WORK INSTRUCTION: Reproduce all of the data exactly. Images are not to appear in the reply.

● ● ● ● ●

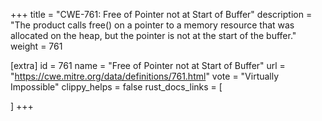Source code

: +++
title = "CWE-761: Free of Pointer not at Start of Buffer"
description	= "The product calls free() on a pointer to a memory resource that was allocated on the heap, but the pointer is not at the start of the buffer."
weight = 761

[extra]
id = 761
name = "Free of Pointer not at Start of Buffer"
url = "https://cwe.mitre.org/data/definitions/761.html"
vote = "Virtually Impossible"
clippy_helps = false
rust_docs_links = [
	
]
+++

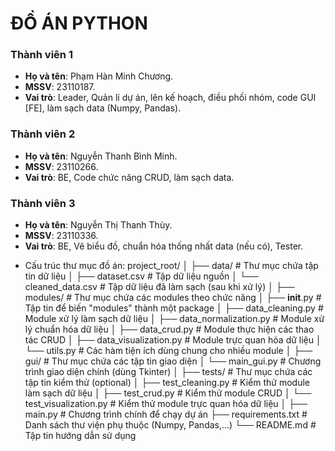 # ĐỒ ÁN PYTHON 

### Thành viên 1
- **Họ và tên**: Phạm Hàn Minh Chương.
- **MSSV**: 23110187.
- **Vai trò**: Leader, Quản lí dự án, lên kế hoạch, điều phối nhóm, code GUI [FE], làm sạch data (Numpy, Pandas).

### Thành viên 2
- **Họ và tên**: Nguyễn Thanh Bình Minh.
- **MSSV**: 23110266.
- **Vai trò**: BE, Code chức năng CRUD, làm sạch data.

### Thành viên 3
- **Họ và tên**: Nguyễn Thị Thanh Thùy.
- **MSSV**: 23110336.
- **Vai trò**: BE, Vẽ biểu đồ, chuẩn hóa thống nhất data (nếu có), Tester.


* Cấu trúc thư mục đồ án:
project_root/
│
├── data/                           # Thư mục chứa tập tin dữ liệu
│   ├── dataset.csv                 # Tập dữ liệu nguồn
│   └── cleaned_data.csv            # Tập dữ liệu đã làm sạch (sau khi xử lý)
│
├── modules/                        # Thư mục chứa các modules theo chức năng
│   ├── __init__.py                 # Tập tin để biến "modules" thành một package
│   ├── data_cleaning.py            # Module xử lý làm sạch dữ liệu
│   ├── data_normalization.py       # Module xử lý chuẩn hóa dữ liệu
│   ├── data_crud.py                # Module thực hiện các thao tác CRUD
│   ├── data_visualization.py       # Module trực quan hóa dữ liệu
│   └── utils.py                    # Các hàm tiện ích dùng chung cho nhiều module
│
├── gui/                            # Thư mục chứa các tập tin giao diện 
│   └── main_gui.py                 # Chương trình giao diện chính (dùng Tkinter)
│
├── tests/                          # Thư mục chứa các tập tin kiểm thử (optional)
│   ├── test_cleaning.py            # Kiểm thử module làm sạch dữ liệu
│   ├── test_crud.py                # Kiểm thử module CRUD
│   └── test_visualization.py       # Kiểm thử module trực quan hóa dữ liệu
│
├── main.py                         # Chương trình chính để chạy dự án
├── requirements.txt                # Danh sách thư viện phụ thuộc (Numpy, Pandas,...)
└── README.md                       # Tập tin hướng dẫn sử dụng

● ● ● ● ●

ANSWER TO THIS PROBLEM:
Source code

: +++
title = "CWE-761: Free of Pointer not at Start of Buffer"
description	= "The product calls free() on a pointer to a memory resource that was allocated on the heap, but the pointer is not at the start of the buffer."
weight = 761

[extra]
id = 761
name = "Free of Pointer not at Start of Buffer"
url = "https://cwe.mitre.org/data/definitions/761.html"
vote = "Virtually Impossible"
clippy_helps = false
rust_docs_links = [
	
]
+++

 # ĐỒ ÁN PYTHON 

### Thành viên 1
- **Họ và tên**: Phạm Hàn Minh Chương.
- **MSSV**: 23110187.
- **Vai trò**: Leader, Quản lí dự án, lên kế hoạch, điều phối nhóm, code GUI [FE], làm sạch data (Numpy, Pandas).

### Thành viên 2
- **Họ và tên**: Nguyễn Thanh Bình Minh.
- **MSSV**: 23110266.
- **Vai trò**: BE, Code chức năng CRUD, làm sạch data.

### Thành viên 3
- **Họ và tên**: Nguyễn Thị Thanh Thùy.
- **MSSV**: 23110336.
- **Vai trò**: BE, Vẽ biểu đồ, chuẩn hóa thống nhất data (nếu có), Tester.


* Cấu trúc thư mục đồ án:
project_root/
│
├── data/                           # Thư mục chứa tập tin dữ liệu
│   ├── dataset.csv                 # Tập dữ liệu nguồn
│   └── cleaned_data.csv            # Tập dữ liệu đã làm sạch (sau khi xử lý)
│
├── modules/                        # Thư mục chứa các modules theo chức năng
│   ├── __init__.py                 # Tập tin để biến "modules" thành một package
│   ├── data_cleaning.py            # Module xử lý làm sạch dữ liệu
│   ├── data_normalization.py       # Module xử lý chuẩn hóa dữ liệu
│   ├── data_crud.py                # Module thực hiện các thao tác CRUD
│   ├── data_visualization.py       # Module trực quan hóa dữ liệu
│   └── utils.py                    # Các hàm tiện ích dùng chung cho nhiều module
│
├── gui/                            # Thư mục chứa các tập tin giao diện 
│   └── main_gui.py                 # Chương trình giao diện chính (dùng Tkinter)
│
├── tests/                          # Thư mục chứa các tập tin kiểm thử (optional)
│   ├── test_cleaning.py            # Kiểm thử module làm sạch dữ liệu
│   ├── test_crud.py                # Kiểm thử module CRUD
│   └── test_visualization.py       # Kiểm thử module trực quan hóa dữ liệu
│
├── main.py                         # Chương trình chính để chạy dự án
├── requirements.txt                # Danh sách thư viện phụ thuộc (Numpy, Pandas,...)
└── README.md                       # Tập tin hướng dẫn sử dụng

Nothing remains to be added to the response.